▼▼▼

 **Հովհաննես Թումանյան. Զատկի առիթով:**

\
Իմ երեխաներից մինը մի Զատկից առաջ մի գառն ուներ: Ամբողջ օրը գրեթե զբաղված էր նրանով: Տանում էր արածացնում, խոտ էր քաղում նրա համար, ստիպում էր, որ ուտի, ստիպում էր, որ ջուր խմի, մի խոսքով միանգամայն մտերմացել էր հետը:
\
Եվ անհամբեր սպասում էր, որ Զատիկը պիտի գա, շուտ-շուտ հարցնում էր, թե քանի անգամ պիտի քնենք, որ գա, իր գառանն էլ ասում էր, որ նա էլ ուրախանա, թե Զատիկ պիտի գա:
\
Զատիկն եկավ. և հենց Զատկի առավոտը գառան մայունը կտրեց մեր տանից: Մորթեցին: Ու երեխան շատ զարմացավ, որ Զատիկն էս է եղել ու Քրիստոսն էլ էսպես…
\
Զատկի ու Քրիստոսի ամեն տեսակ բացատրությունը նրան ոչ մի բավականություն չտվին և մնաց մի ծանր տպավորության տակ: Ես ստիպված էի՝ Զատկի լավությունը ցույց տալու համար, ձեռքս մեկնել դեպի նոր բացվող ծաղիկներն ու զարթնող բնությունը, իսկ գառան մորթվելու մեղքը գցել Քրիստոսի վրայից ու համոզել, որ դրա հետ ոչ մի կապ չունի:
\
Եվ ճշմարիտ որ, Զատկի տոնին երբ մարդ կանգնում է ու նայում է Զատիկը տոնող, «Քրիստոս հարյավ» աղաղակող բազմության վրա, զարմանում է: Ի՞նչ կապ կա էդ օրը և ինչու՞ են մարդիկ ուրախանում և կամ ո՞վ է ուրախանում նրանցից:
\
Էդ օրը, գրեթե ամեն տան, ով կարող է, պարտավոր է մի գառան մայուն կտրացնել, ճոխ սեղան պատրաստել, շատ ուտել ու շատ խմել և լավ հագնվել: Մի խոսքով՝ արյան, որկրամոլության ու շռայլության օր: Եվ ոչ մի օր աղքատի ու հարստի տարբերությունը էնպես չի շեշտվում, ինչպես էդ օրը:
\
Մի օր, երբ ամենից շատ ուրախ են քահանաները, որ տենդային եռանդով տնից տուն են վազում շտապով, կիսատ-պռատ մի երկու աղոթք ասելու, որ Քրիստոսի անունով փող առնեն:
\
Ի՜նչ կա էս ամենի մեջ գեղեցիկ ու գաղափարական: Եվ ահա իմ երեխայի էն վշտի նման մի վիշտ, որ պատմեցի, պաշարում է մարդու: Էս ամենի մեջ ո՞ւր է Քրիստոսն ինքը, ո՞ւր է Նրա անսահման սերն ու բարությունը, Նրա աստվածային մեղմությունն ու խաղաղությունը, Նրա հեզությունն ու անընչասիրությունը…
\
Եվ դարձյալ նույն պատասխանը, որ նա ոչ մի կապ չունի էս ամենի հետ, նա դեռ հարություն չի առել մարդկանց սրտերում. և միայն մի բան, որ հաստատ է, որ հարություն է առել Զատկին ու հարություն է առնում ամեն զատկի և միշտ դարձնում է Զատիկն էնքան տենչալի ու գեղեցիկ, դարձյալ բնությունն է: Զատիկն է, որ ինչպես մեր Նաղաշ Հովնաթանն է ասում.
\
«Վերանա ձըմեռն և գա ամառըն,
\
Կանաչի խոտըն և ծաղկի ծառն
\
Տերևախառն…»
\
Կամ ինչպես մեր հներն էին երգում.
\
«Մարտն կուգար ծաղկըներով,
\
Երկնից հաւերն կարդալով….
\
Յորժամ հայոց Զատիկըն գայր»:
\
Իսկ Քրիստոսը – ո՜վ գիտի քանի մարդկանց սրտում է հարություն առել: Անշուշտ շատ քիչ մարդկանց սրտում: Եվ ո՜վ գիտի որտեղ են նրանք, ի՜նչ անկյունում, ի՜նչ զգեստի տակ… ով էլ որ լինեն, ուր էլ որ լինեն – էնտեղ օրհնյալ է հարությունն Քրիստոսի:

▲▲▲
▼▼▼

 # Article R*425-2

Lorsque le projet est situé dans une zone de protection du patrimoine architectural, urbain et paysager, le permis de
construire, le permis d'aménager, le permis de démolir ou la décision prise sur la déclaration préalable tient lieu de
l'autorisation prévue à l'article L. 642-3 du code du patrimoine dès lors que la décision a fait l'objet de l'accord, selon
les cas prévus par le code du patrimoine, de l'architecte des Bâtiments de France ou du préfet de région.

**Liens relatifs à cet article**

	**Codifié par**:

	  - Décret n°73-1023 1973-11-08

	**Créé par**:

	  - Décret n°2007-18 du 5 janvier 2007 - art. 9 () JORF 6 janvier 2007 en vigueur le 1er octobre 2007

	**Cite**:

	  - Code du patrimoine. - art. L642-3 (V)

▲▲▲

WHAT NEEDS TO BE DONE
If a line above holds the word "Décret", copy it.

WRITTEN SOLUTION
	  - Décret n°73-1023 1973-11-08
	  - Décret n°2007-18 du 5 janvier 2007 - art. 9 () JORF 6 janvier 2007 en vigueur le 1er octobre 2007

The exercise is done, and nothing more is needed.